● **INSTRUCTIONS TO FOLLOW**
All lines from the one containing "Slug: nba-2024-05-29" through the end of the data below must be reproduced exactly, and no others.
======== EXERCISE DATA ========
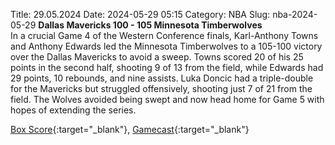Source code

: Title: 29.05.2024
Date: 2024-05-29 05:15
Category: NBA 
Slug: nba-2024-05-29 
**Dallas Mavericks 100 - 105 Minnesota Timberwolves**  
In a crucial Game 4 of the Western Conference finals, Karl-Anthony Towns and Anthony Edwards led the Minnesota Timberwolves to a 105-100 victory over the Dallas Mavericks to avoid a sweep. Towns scored 20 of his 25 points in the second half, shooting 9 of 13 from the field, while Edwards had 29 points, 10 rebounds, and nine assists. Luka Doncic had a triple-double for the Mavericks but struggled offensively, shooting just 7 of 21 from the field. The Wolves avoided being swept and now head home for Game 5 with hopes of extending the series. 

[Box Score](https://www.nba.com/game/min-vs-dal-0042300314/box-score){:target="_blank"}, [Gamecast](https://www.nba.com/game/min-vs-dal-0042300314){:target="_blank"}<br>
========
● **EXERCISE ANSWER**
Slug: nba-2024-05-29 
**Dallas Mavericks 100 - 105 Minnesota Timberwolves**  
In a crucial Game 4 of the Western Conference finals, Karl-Anthony Towns and Anthony Edwards led the Minnesota Timberwolves to a 105-100 victory over the Dallas Mavericks to avoid a sweep. Towns scored 20 of his 25 points in the second half, shooting 9 of 13 from the field, while Edwards had 29 points, 10 rebounds, and nine assists. Luka Doncic had a triple-double for the Mavericks but struggled offensively, shooting just 7 of 21 from the field. The Wolves avoided being swept and now head home for Game 5 with hopes of extending the series. 

[Box Score](https://www.nba.com/game/min-vs-dal-0042300314/box-score){:target="_blank"}, [Gamecast](https://www.nba.com/game/min-vs-dal-0042300314){:target="_blank"}<br>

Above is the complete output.